Back in March, following up on an NPR feature, I profiled former Guantánamo prisoner Mansoor al-Dayfi (aka Mansoor al-Zahari), a Yemeni citizen who was released from the prison in July 2016, but was not repatriated because the US refuses to send any Yemenis home, citing security concerns. Instead, like dozens of other men (including stateless Palestinians, and some other men in whose cases it was regarded as unsafe for them to be repatriated), he was sent to a third country after intense US negotiations.

In al-Dayfi’s case, he was sent to Serbia, where, it is clear, he has struggled to adapt, telling Arun Rath of NPR, “When they brought me to Serbia they make my life worse. They totally kill my dreams. It’s making my life worse. … Not because I like Guantánamo, but my life become worse here.
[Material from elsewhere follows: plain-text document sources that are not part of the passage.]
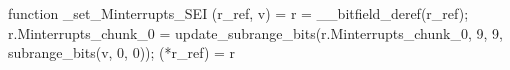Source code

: function _set_Minterrupts_SEI (r_ref, v) = {
    r = __bitfield_deref(r_ref);
    r.Minterrupts_chunk_0 = update_subrange_bits(r.Minterrupts_chunk_0, 9, 9, subrange_bits(v, 0, 0));
    (*r_ref) = r
}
I feel I am in another jail.”

He told Rath that, as I described it, “he wanted to be sent to an Arab country, and to protest his conditions he embarked on a hunger strike, just as he had at Guantánamo.”

It is impossible not to sympathise with al-Dayfi, an evidently bright man, and an insignificant prisoner of the “war on terror,” whose long imprisonment was a result of him being a victim of mistaken identity, and who, in Guantánamo, also developed a fascination for US culture, which, as I described it, involved him “becoming a fan of Taylor Swift, Shakira, Game of Thrones (although he felt there was too much bloodshed), US sitcoms, Christopher Nolan movies and Little House on the Prairie, which ‘remind[ed] him of his very rural home with few modern conveniences.’”
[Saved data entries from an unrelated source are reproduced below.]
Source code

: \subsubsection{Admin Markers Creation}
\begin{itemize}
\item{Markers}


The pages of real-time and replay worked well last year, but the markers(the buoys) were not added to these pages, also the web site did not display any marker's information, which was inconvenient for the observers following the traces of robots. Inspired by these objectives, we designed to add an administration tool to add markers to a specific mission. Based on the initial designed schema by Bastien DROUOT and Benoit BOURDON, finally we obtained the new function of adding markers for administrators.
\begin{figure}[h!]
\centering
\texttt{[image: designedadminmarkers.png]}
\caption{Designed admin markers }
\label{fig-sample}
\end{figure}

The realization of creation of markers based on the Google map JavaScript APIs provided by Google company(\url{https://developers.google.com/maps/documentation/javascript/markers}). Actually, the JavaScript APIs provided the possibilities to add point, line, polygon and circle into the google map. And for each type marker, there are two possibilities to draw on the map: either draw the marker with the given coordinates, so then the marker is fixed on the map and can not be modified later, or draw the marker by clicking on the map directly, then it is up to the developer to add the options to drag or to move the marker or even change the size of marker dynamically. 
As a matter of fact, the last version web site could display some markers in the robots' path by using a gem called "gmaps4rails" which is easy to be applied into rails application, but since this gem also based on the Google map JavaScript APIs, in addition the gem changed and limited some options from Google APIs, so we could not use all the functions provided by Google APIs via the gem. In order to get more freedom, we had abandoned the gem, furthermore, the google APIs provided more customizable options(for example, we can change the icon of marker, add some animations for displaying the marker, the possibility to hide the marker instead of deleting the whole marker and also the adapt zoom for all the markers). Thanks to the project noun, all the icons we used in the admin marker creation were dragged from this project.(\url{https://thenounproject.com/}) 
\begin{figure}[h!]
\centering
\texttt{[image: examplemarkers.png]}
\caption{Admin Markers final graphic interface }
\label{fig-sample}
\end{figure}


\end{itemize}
Had Barack Obama not backed down on plans to bring some former Guantánamo  prisoners to live in the US in 2009 (one of the most important mistakes he made regarding Guantánamo), al-Dayfi would have been a perfect candidate for resettlement in the US. As it is, however, he is stuck in Serbia, chafing against his isolation, and with palpable anger at his predicament.

Last week, however, I was very pleased to see al-Dayfi — now described as Mansoor Adayfi — back in the news, as the author of a powerful, poignant and poetic op-ed in the New York Times, reflecting on the way in which the US authorities did everything they could to isolate the prisoners from the nearby ocean, and containing startling revelations about — for example — how the Afghan prisoners had no understanding whatsoever of what an ocean is.

I was particularly pleased to note, at the end of the article, that Adayfi “is at work on a book about his detention,” which, hopefully, will allow his creativity free rein, will help to exorcise his ghosts, and will make his life in Serbia more bearable.

The op-ed is below, and I hope you have time to read it, and will share it if you find it as moving as I did.

In Our Prison on the Sea
By Mansoor Adayfi, New York Times, September 15, 2017

After the plane landed, a bus took us to a ferry, and beneath it we felt the sea. We were tired, hungry, in pain, and in fear about it all. We were gagged, blindfolded and shackled. We were dragged from the ferry to our cages. When we arrived at our cages, we whispered to one another, “There is a sea around.” We could feel it despite all of the pain, confusion and fear. All we were waiting for at the beginning was the sea.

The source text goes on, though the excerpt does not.